Structural alloy development and qualification
A substantial body of knowledge exists for Alloy N, the leading candidate material for FHR test reactors. Alloy N, however, is not currently approved as a material for high temperature nuclear power plants. Thus, a materials qualification effort would be necessary if Alloy N were used in any part of the containment boundary or in any other safety function. Developing a safety case for limited-term Alloy N use at temperatures less than 704°C may be possible, based upon existing data from the earlier ORNL MSR program and/or limited-term supplemental qualification testing. The maximum allowable stress for Alloy N decreases rapidly above 600°C, becoming too low for practical use above 700°C. Compared with the candidate materials typically considered for high temperature nuclear reactor construction, Alloy N has significantly lower high temperature strength. However, developing and qualifying improved performance alloys for longer-term, high stress applications will require substantial investment over a number of years. ORNL has recently begun the development of successor alloys to Alloy N. Samples of the new alloys show promise for application in high stress applications at higher temperatures along with good fluoride salt corrosion resistance. As a first step, it is recommended that early phase, long-term advanced salt-compatible alloy property measurements be performed. With this understanding, improved alloys can be developed and made available for commercial FHR deployments while a limited-term safety case for use of Alloy N at test reactors can be developed in parallel.

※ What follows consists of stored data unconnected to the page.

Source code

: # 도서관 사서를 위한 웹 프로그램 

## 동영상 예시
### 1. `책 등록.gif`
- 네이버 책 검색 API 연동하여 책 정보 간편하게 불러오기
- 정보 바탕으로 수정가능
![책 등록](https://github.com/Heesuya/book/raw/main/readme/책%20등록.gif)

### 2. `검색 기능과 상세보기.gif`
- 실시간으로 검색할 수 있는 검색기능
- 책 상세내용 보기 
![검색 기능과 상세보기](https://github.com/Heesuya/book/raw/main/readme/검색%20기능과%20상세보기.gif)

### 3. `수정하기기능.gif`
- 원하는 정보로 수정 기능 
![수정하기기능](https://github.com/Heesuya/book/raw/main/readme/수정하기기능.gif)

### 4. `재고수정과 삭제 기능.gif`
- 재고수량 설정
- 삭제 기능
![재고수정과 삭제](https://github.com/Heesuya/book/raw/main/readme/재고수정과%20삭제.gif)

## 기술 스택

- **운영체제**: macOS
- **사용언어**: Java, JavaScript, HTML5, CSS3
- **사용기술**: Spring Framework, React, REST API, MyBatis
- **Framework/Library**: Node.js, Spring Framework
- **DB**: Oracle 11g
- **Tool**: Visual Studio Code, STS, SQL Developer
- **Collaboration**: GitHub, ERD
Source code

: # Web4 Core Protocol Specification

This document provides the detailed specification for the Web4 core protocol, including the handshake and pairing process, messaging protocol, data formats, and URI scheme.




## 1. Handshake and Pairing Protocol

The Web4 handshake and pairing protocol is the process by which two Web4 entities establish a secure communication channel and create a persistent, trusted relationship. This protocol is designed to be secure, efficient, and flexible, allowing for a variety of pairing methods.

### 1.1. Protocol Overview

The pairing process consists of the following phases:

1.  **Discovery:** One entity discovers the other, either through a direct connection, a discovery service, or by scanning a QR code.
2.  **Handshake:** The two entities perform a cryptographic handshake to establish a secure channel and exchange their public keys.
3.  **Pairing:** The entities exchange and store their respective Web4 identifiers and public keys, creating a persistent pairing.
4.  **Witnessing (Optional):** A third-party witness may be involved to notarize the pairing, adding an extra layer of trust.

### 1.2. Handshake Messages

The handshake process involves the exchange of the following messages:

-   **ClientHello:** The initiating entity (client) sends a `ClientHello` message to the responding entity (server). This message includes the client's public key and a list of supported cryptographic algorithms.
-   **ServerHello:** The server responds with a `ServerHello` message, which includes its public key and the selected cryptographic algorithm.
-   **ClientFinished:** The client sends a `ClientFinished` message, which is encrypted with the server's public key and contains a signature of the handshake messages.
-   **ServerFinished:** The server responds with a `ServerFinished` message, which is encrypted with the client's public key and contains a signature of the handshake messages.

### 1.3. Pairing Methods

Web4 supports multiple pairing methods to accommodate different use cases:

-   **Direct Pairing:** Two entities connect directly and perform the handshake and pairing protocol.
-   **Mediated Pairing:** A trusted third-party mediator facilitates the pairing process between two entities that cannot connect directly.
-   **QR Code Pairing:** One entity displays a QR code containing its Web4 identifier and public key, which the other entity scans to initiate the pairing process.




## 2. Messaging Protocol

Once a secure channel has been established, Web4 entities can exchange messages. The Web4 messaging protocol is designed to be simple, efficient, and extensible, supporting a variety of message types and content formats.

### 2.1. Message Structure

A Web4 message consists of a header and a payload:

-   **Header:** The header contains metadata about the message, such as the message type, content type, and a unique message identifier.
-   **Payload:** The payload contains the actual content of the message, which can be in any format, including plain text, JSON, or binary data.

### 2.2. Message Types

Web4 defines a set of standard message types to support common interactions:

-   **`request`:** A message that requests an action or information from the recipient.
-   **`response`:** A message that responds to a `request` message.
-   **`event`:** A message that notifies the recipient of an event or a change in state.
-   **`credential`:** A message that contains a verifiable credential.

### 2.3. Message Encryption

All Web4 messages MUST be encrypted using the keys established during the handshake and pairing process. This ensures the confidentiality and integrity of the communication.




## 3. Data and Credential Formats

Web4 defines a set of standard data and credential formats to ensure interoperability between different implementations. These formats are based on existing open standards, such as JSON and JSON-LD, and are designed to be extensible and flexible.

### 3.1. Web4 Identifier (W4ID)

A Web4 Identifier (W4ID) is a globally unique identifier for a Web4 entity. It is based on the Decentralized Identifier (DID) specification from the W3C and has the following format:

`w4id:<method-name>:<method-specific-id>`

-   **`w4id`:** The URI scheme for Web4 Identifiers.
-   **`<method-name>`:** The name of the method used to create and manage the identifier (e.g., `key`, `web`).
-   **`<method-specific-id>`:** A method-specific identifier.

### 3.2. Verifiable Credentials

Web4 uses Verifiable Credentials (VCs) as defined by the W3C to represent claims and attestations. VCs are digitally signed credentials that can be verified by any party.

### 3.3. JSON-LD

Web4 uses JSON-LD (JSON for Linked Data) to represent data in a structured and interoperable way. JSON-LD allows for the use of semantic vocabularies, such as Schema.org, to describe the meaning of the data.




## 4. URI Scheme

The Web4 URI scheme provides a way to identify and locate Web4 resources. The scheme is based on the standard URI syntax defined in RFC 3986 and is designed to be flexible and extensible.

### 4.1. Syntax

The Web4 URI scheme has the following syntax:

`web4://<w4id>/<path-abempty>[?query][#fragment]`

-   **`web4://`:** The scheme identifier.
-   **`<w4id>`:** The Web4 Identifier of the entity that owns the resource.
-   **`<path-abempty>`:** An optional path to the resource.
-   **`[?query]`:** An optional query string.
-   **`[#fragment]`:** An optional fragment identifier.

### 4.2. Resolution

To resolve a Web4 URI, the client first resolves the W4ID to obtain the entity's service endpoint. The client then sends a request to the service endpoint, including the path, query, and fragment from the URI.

Continuous fiber composites
FHRs will make extensive use of continuous fiber composites (CFCs) for reactor vessel internal components. Some of these components will be large and have complex geometry (e.g., the lower core support plate). CFCs are being evaluated for in-vessel structural applications in other reactor classes (e.g., using SiC-SiC CFCs as channel boxes at boiling water reactors to minimize the core zirconium content); however, a significantly larger role for CFCs is envisioned at FHRs due to their ability to maintain their structural characteristics at high temperatures.